:: DATA FOR THE TASK ::
○ ○ ○

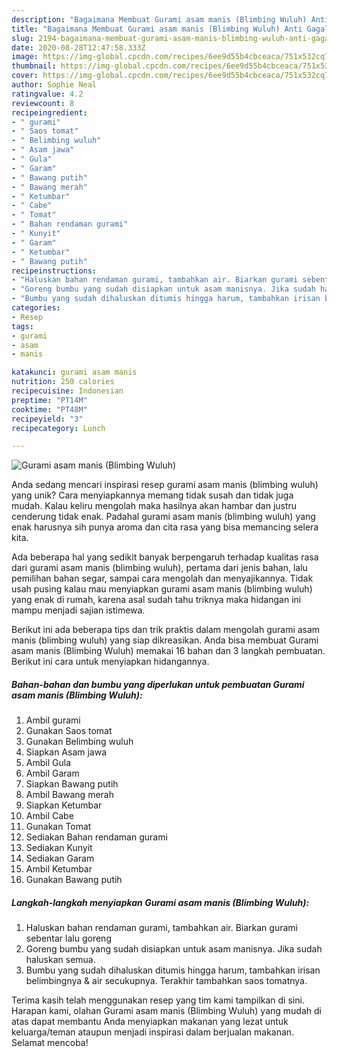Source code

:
 ```yaml
---
description: "Bagaimana Membuat Gurami asam manis (Blimbing Wuluh) Anti Gagal"
title: "Bagaimana Membuat Gurami asam manis (Blimbing Wuluh) Anti Gagal"
slug: 2194-bagaimana-membuat-gurami-asam-manis-blimbing-wuluh-anti-gagal
date: 2020-08-28T12:47:58.333Z
image: https://img-global.cpcdn.com/recipes/6ee9d55b4cbceaca/751x532cq70/gurami-asam-manis-blimbing-wuluh-foto-resep-utama.jpg
thumbnail: https://img-global.cpcdn.com/recipes/6ee9d55b4cbceaca/751x532cq70/gurami-asam-manis-blimbing-wuluh-foto-resep-utama.jpg
cover: https://img-global.cpcdn.com/recipes/6ee9d55b4cbceaca/751x532cq70/gurami-asam-manis-blimbing-wuluh-foto-resep-utama.jpg
author: Sophie Neal
ratingvalue: 4.2
reviewcount: 8
recipeingredient:
- " gurami"
- " Saos tomat"
- " Belimbing wuluh"
- " Asam jawa"
- " Gula"
- " Garam"
- " Bawang putih"
- " Bawang merah"
- " Ketumbar"
- " Cabe"
- " Tomat"
- " Bahan rendaman gurami"
- " Kunyit"
- " Garam"
- " Ketumbar"
- " Bawang putih"
recipeinstructions:
- "Haluskan bahan rendaman gurami, tambahkan air. Biarkan gurami sebentar lalu goreng"
- "Goreng bumbu yang sudah disiapkan untuk asam manisnya. Jika sudah haluskan semua."
- "Bumbu yang sudah dihaluskan ditumis hingga harum, tambahkan irisan belimbingnya &amp; air secukupnya. Terakhir tambahkan saos tomatnya."
categories:
- Resep
tags:
- gurami
- asam
- manis

katakunci: gurami asam manis 
nutrition: 250 calories
recipecuisine: Indonesian
preptime: "PT14M"
cooktime: "PT48M"
recipeyield: "3"
recipecategory: Lunch

---
```



![Gurami asam manis (Blimbing Wuluh)](https://img-global.cpcdn.com/recipes/6ee9d55b4cbceaca/751x532cq70/gurami-asam-manis-blimbing-wuluh-foto-resep-utama.jpg)

Anda sedang mencari inspirasi resep gurami asam manis (blimbing wuluh) yang unik? Cara menyiapkannya memang tidak susah dan tidak juga mudah. Kalau keliru mengolah maka hasilnya akan hambar dan justru cenderung tidak enak. Padahal gurami asam manis (blimbing wuluh) yang enak harusnya sih punya aroma dan cita rasa yang bisa memancing selera kita.

Ada beberapa hal yang sedikit banyak berpengaruh terhadap kualitas rasa dari gurami asam manis (blimbing wuluh), pertama dari jenis bahan, lalu pemilihan bahan segar, sampai cara mengolah dan menyajikannya. Tidak usah pusing kalau mau menyiapkan gurami asam manis (blimbing wuluh) yang enak di rumah, karena asal sudah tahu triknya maka hidangan ini mampu menjadi sajian istimewa.




Berikut ini ada beberapa tips dan trik praktis dalam mengolah gurami asam manis (blimbing wuluh) yang siap dikreasikan. Anda bisa membuat Gurami asam manis (Blimbing Wuluh) memakai 16 bahan dan 3 langkah pembuatan. Berikut ini cara untuk menyiapkan hidangannya.

<!--inarticleads1-->

##### Bahan-bahan dan bumbu yang diperlukan untuk pembuatan Gurami asam manis (Blimbing Wuluh):

1. Ambil  gurami
1. Gunakan  Saos tomat
1. Gunakan  Belimbing wuluh
1. Siapkan  Asam jawa
1. Ambil  Gula
1. Ambil  Garam
1. Siapkan  Bawang putih
1. Ambil  Bawang merah
1. Siapkan  Ketumbar
1. Ambil  Cabe
1. Gunakan  Tomat
1. Sediakan  Bahan rendaman gurami
1. Sediakan  Kunyit
1. Sediakan  Garam
1. Ambil  Ketumbar
1. Gunakan  Bawang putih




<!--inarticleads2-->

##### Langkah-langkah menyiapkan Gurami asam manis (Blimbing Wuluh):

1. Haluskan bahan rendaman gurami, tambahkan air. Biarkan gurami sebentar lalu goreng
1. Goreng bumbu yang sudah disiapkan untuk asam manisnya. Jika sudah haluskan semua.
1. Bumbu yang sudah dihaluskan ditumis hingga harum, tambahkan irisan belimbingnya &amp; air secukupnya. Terakhir tambahkan saos tomatnya.




Terima kasih telah menggunakan resep yang tim kami tampilkan di sini. Harapan kami, olahan Gurami asam manis (Blimbing Wuluh) yang mudah di atas dapat membantu Anda menyiapkan makanan yang lezat untuk keluarga/teman ataupun menjadi inspirasi dalam berjualan makanan. Selamat mencoba!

○ ○ ○

:: ABOUT THIS TASK ::
Report all lines in the records that include the string "utama".

:: TASK RESULT ::
image: https://img-global.cpcdn.com/recipes/6ee9d55b4cbceaca/751x532cq70/gurami-asam-manis-blimbing-wuluh-foto-resep-utama.jpg
thumbnail: https://img-global.cpcdn.com/recipes/6ee9d55b4cbceaca/751x532cq70/gurami-asam-manis-blimbing-wuluh-foto-resep-utama.jpg
cover: https://img-global.cpcdn.com/recipes/6ee9d55b4cbceaca/751x532cq70/gurami-asam-manis-blimbing-wuluh-foto-resep-utama.jpg
![Gurami asam manis (Blimbing Wuluh)](https://img-global.cpcdn.com/recipes/6ee9d55b4cbceaca/751x532cq70/gurami-asam-manis-blimbing-wuluh-foto-resep-utama.jpg)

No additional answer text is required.